- EXERCISE DIRECTIONS
Leave out the images; return the rest of the data exactly.
*** Opening RECORD EXCERPTS ***
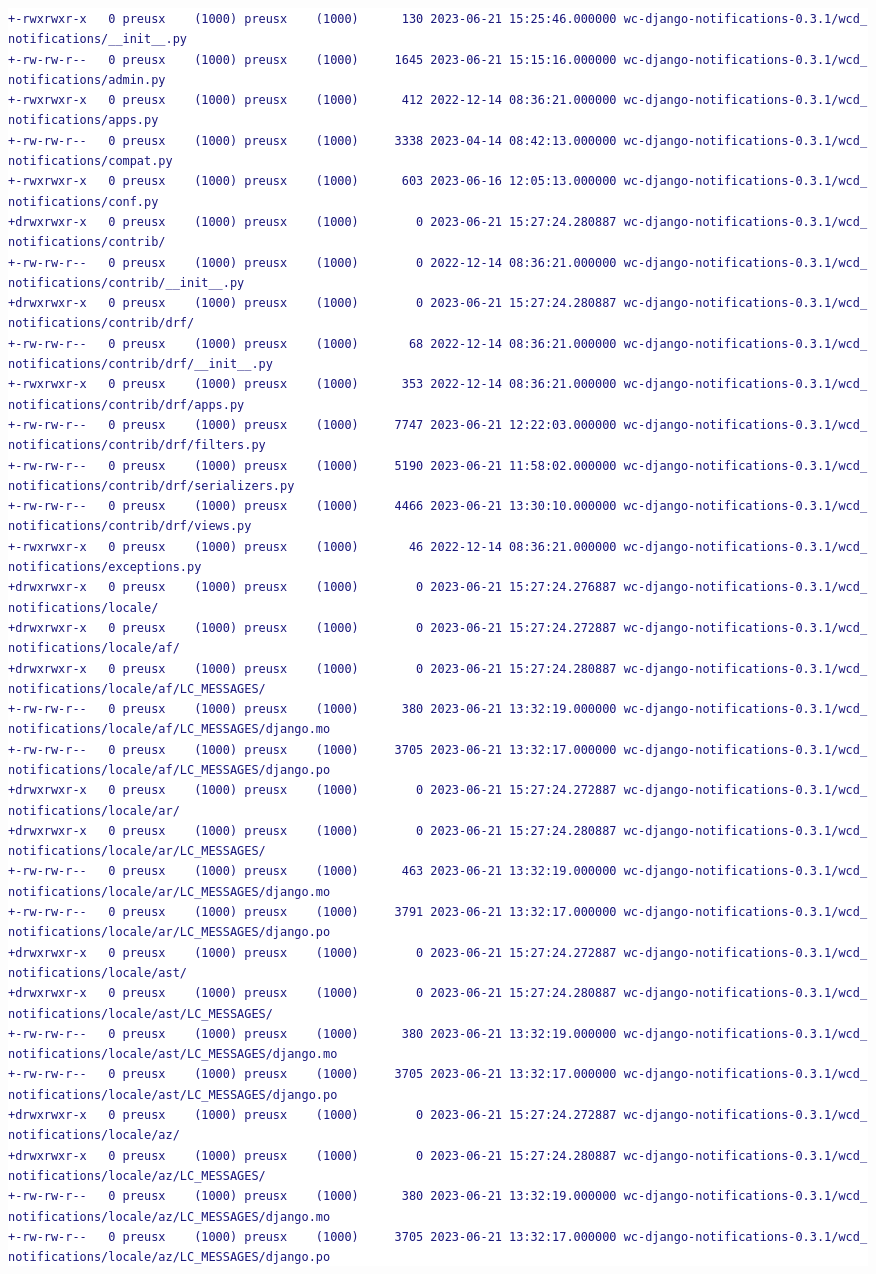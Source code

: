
 ```diff
+-rwxrwxr-x   0 preusx    (1000) preusx    (1000)      130 2023-06-21 15:25:46.000000 wc-django-notifications-0.3.1/wcd_notifications/__init__.py
+-rw-rw-r--   0 preusx    (1000) preusx    (1000)     1645 2023-06-21 15:15:16.000000 wc-django-notifications-0.3.1/wcd_notifications/admin.py
+-rwxrwxr-x   0 preusx    (1000) preusx    (1000)      412 2022-12-14 08:36:21.000000 wc-django-notifications-0.3.1/wcd_notifications/apps.py
+-rw-rw-r--   0 preusx    (1000) preusx    (1000)     3338 2023-04-14 08:42:13.000000 wc-django-notifications-0.3.1/wcd_notifications/compat.py
+-rwxrwxr-x   0 preusx    (1000) preusx    (1000)      603 2023-06-16 12:05:13.000000 wc-django-notifications-0.3.1/wcd_notifications/conf.py
+drwxrwxr-x   0 preusx    (1000) preusx    (1000)        0 2023-06-21 15:27:24.280887 wc-django-notifications-0.3.1/wcd_notifications/contrib/
+-rw-rw-r--   0 preusx    (1000) preusx    (1000)        0 2022-12-14 08:36:21.000000 wc-django-notifications-0.3.1/wcd_notifications/contrib/__init__.py
+drwxrwxr-x   0 preusx    (1000) preusx    (1000)        0 2023-06-21 15:27:24.280887 wc-django-notifications-0.3.1/wcd_notifications/contrib/drf/
+-rw-rw-r--   0 preusx    (1000) preusx    (1000)       68 2022-12-14 08:36:21.000000 wc-django-notifications-0.3.1/wcd_notifications/contrib/drf/__init__.py
+-rwxrwxr-x   0 preusx    (1000) preusx    (1000)      353 2022-12-14 08:36:21.000000 wc-django-notifications-0.3.1/wcd_notifications/contrib/drf/apps.py
+-rw-rw-r--   0 preusx    (1000) preusx    (1000)     7747 2023-06-21 12:22:03.000000 wc-django-notifications-0.3.1/wcd_notifications/contrib/drf/filters.py
+-rw-rw-r--   0 preusx    (1000) preusx    (1000)     5190 2023-06-21 11:58:02.000000 wc-django-notifications-0.3.1/wcd_notifications/contrib/drf/serializers.py
+-rw-rw-r--   0 preusx    (1000) preusx    (1000)     4466 2023-06-21 13:30:10.000000 wc-django-notifications-0.3.1/wcd_notifications/contrib/drf/views.py
+-rwxrwxr-x   0 preusx    (1000) preusx    (1000)       46 2022-12-14 08:36:21.000000 wc-django-notifications-0.3.1/wcd_notifications/exceptions.py
+drwxrwxr-x   0 preusx    (1000) preusx    (1000)        0 2023-06-21 15:27:24.276887 wc-django-notifications-0.3.1/wcd_notifications/locale/
+drwxrwxr-x   0 preusx    (1000) preusx    (1000)        0 2023-06-21 15:27:24.272887 wc-django-notifications-0.3.1/wcd_notifications/locale/af/
+drwxrwxr-x   0 preusx    (1000) preusx    (1000)        0 2023-06-21 15:27:24.280887 wc-django-notifications-0.3.1/wcd_notifications/locale/af/LC_MESSAGES/
+-rw-rw-r--   0 preusx    (1000) preusx    (1000)      380 2023-06-21 13:32:19.000000 wc-django-notifications-0.3.1/wcd_notifications/locale/af/LC_MESSAGES/django.mo
+-rw-rw-r--   0 preusx    (1000) preusx    (1000)     3705 2023-06-21 13:32:17.000000 wc-django-notifications-0.3.1/wcd_notifications/locale/af/LC_MESSAGES/django.po
+drwxrwxr-x   0 preusx    (1000) preusx    (1000)        0 2023-06-21 15:27:24.272887 wc-django-notifications-0.3.1/wcd_notifications/locale/ar/
+drwxrwxr-x   0 preusx    (1000) preusx    (1000)        0 2023-06-21 15:27:24.280887 wc-django-notifications-0.3.1/wcd_notifications/locale/ar/LC_MESSAGES/
+-rw-rw-r--   0 preusx    (1000) preusx    (1000)      463 2023-06-21 13:32:19.000000 wc-django-notifications-0.3.1/wcd_notifications/locale/ar/LC_MESSAGES/django.mo
+-rw-rw-r--   0 preusx    (1000) preusx    (1000)     3791 2023-06-21 13:32:17.000000 wc-django-notifications-0.3.1/wcd_notifications/locale/ar/LC_MESSAGES/django.po
+drwxrwxr-x   0 preusx    (1000) preusx    (1000)        0 2023-06-21 15:27:24.272887 wc-django-notifications-0.3.1/wcd_notifications/locale/ast/
+drwxrwxr-x   0 preusx    (1000) preusx    (1000)        0 2023-06-21 15:27:24.280887 wc-django-notifications-0.3.1/wcd_notifications/locale/ast/LC_MESSAGES/
+-rw-rw-r--   0 preusx    (1000) preusx    (1000)      380 2023-06-21 13:32:19.000000 wc-django-notifications-0.3.1/wcd_notifications/locale/ast/LC_MESSAGES/django.mo
+-rw-rw-r--   0 preusx    (1000) preusx    (1000)     3705 2023-06-21 13:32:17.000000 wc-django-notifications-0.3.1/wcd_notifications/locale/ast/LC_MESSAGES/django.po
+drwxrwxr-x   0 preusx    (1000) preusx    (1000)        0 2023-06-21 15:27:24.272887 wc-django-notifications-0.3.1/wcd_notifications/locale/az/
+drwxrwxr-x   0 preusx    (1000) preusx    (1000)        0 2023-06-21 15:27:24.280887 wc-django-notifications-0.3.1/wcd_notifications/locale/az/LC_MESSAGES/
+-rw-rw-r--   0 preusx    (1000) preusx    (1000)      380 2023-06-21 13:32:19.000000 wc-django-notifications-0.3.1/wcd_notifications/locale/az/LC_MESSAGES/django.mo
+-rw-rw-r--   0 preusx    (1000) preusx    (1000)     3705 2023-06-21 13:32:17.000000 wc-django-notifications-0.3.1/wcd_notifications/locale/az/LC_MESSAGES/django.po
```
*** Closing RECORD EXCERPTS ***
- EXERCISE RESULT
Source code

:
 ```diff
+-rwxrwxr-x   0 preusx    (1000) preusx    (1000)      130 2023-06-21 15:25:46.000000 wc-django-notifications-0.3.1/wcd_notifications/__init__.py
+-rw-rw-r--   0 preusx    (1000) preusx    (1000)     1645 2023-06-21 15:15:16.000000 wc-django-notifications-0.3.1/wcd_notifications/admin.py
+-rwxrwxr-x   0 preusx    (1000) preusx    (1000)      412 2022-12-14 08:36:21.000000 wc-django-notifications-0.3.1/wcd_notifications/apps.py
+-rw-rw-r--   0 preusx    (1000) preusx    (1000)     3338 2023-04-14 08:42:13.000000 wc-django-notifications-0.3.1/wcd_notifications/compat.py
+-rwxrwxr-x   0 preusx    (1000) preusx    (1000)      603 2023-06-16 12:05:13.000000 wc-django-notifications-0.3.1/wcd_notifications/conf.py
+drwxrwxr-x   0 preusx    (1000) preusx    (1000)        0 2023-06-21 15:27:24.280887 wc-django-notifications-0.3.1/wcd_notifications/contrib/
+-rw-rw-r--   0 preusx    (1000) preusx    (1000)        0 2022-12-14 08:36:21.000000 wc-django-notifications-0.3.1/wcd_notifications/contrib/__init__.py
+drwxrwxr-x   0 preusx    (1000) preusx    (1000)        0 2023-06-21 15:27:24.280887 wc-django-notifications-0.3.1/wcd_notifications/contrib/drf/
+-rw-rw-r--   0 preusx    (1000) preusx    (1000)       68 2022-12-14 08:36:21.000000 wc-django-notifications-0.3.1/wcd_notifications/contrib/drf/__init__.py
+-rwxrwxr-x   0 preusx    (1000) preusx    (1000)      353 2022-12-14 08:36:21.000000 wc-django-notifications-0.3.1/wcd_notifications/contrib/drf/apps.py
+-rw-rw-r--   0 preusx    (1000) preusx    (1000)     7747 2023-06-21 12:22:03.000000 wc-django-notifications-0.3.1/wcd_notifications/contrib/drf/filters.py
+-rw-rw-r--   0 preusx    (1000) preusx    (1000)     5190 2023-06-21 11:58:02.000000 wc-django-notifications-0.3.1/wcd_notifications/contrib/drf/serializers.py
+-rw-rw-r--   0 preusx    (1000) preusx    (1000)     4466 2023-06-21 13:30:10.000000 wc-django-notifications-0.3.1/wcd_notifications/contrib/drf/views.py
+-rwxrwxr-x   0 preusx    (1000) preusx    (1000)       46 2022-12-14 08:36:21.000000 wc-django-notifications-0.3.1/wcd_notifications/exceptions.py
+drwxrwxr-x   0 preusx    (1000) preusx    (1000)        0 2023-06-21 15:27:24.276887 wc-django-notifications-0.3.1/wcd_notifications/locale/
+drwxrwxr-x   0 preusx    (1000) preusx    (1000)        0 2023-06-21 15:27:24.272887 wc-django-notifications-0.3.1/wcd_notifications/locale/af/
+drwxrwxr-x   0 preusx    (1000) preusx    (1000)        0 2023-06-21 15:27:24.280887 wc-django-notifications-0.3.1/wcd_notifications/locale/af/LC_MESSAGES/
+-rw-rw-r--   0 preusx    (1000) preusx    (1000)      380 2023-06-21 13:32:19.000000 wc-django-notifications-0.3.1/wcd_notifications/locale/af/LC_MESSAGES/django.mo
+-rw-rw-r--   0 preusx    (1000) preusx    (1000)     3705 2023-06-21 13:32:17.000000 wc-django-notifications-0.3.1/wcd_notifications/locale/af/LC_MESSAGES/django.po
+drwxrwxr-x   0 preusx    (1000) preusx    (1000)        0 2023-06-21 15:27:24.272887 wc-django-notifications-0.3.1/wcd_notifications/locale/ar/
+drwxrwxr-x   0 preusx    (1000) preusx    (1000)        0 2023-06-21 15:27:24.280887 wc-django-notifications-0.3.1/wcd_notifications/locale/ar/LC_MESSAGES/
+-rw-rw-r--   0 preusx    (1000) preusx    (1000)      463 2023-06-21 13:32:19.000000 wc-django-notifications-0.3.1/wcd_notifications/locale/ar/LC_MESSAGES/django.mo
+-rw-rw-r--   0 preusx    (1000) preusx    (1000)     3791 2023-06-21 13:32:17.000000 wc-django-notifications-0.3.1/wcd_notifications/locale/ar/LC_MESSAGES/django.po
+drwxrwxr-x   0 preusx    (1000) preusx    (1000)        0 2023-06-21 15:27:24.272887 wc-django-notifications-0.3.1/wcd_notifications/locale/ast/
+drwxrwxr-x   0 preusx    (1000) preusx    (1000)        0 2023-06-21 15:27:24.280887 wc-django-notifications-0.3.1/wcd_notifications/locale/ast/LC_MESSAGES/
+-rw-rw-r--   0 preusx    (1000) preusx    (1000)      380 2023-06-21 13:32:19.000000 wc-django-notifications-0.3.1/wcd_notifications/locale/ast/LC_MESSAGES/django.mo
+-rw-rw-r--   0 preusx    (1000) preusx    (1000)     3705 2023-06-21 13:32:17.000000 wc-django-notifications-0.3.1/wcd_notifications/locale/ast/LC_MESSAGES/django.po
+drwxrwxr-x   0 preusx    (1000) preusx    (1000)        0 2023-06-21 15:27:24.272887 wc-django-notifications-0.3.1/wcd_notifications/locale/az/
+drwxrwxr-x   0 preusx    (1000) preusx    (1000)        0 2023-06-21 15:27:24.280887 wc-django-notifications-0.3.1/wcd_notifications/locale/az/LC_MESSAGES/
+-rw-rw-r--   0 preusx    (1000) preusx    (1000)      380 2023-06-21 13:32:19.000000 wc-django-notifications-0.3.1/wcd_notifications/locale/az/LC_MESSAGES/django.mo
+-rw-rw-r--   0 preusx    (1000) preusx    (1000)     3705 2023-06-21 13:32:17.000000 wc-django-notifications-0.3.1/wcd_notifications/locale/az/LC_MESSAGES/django.po
```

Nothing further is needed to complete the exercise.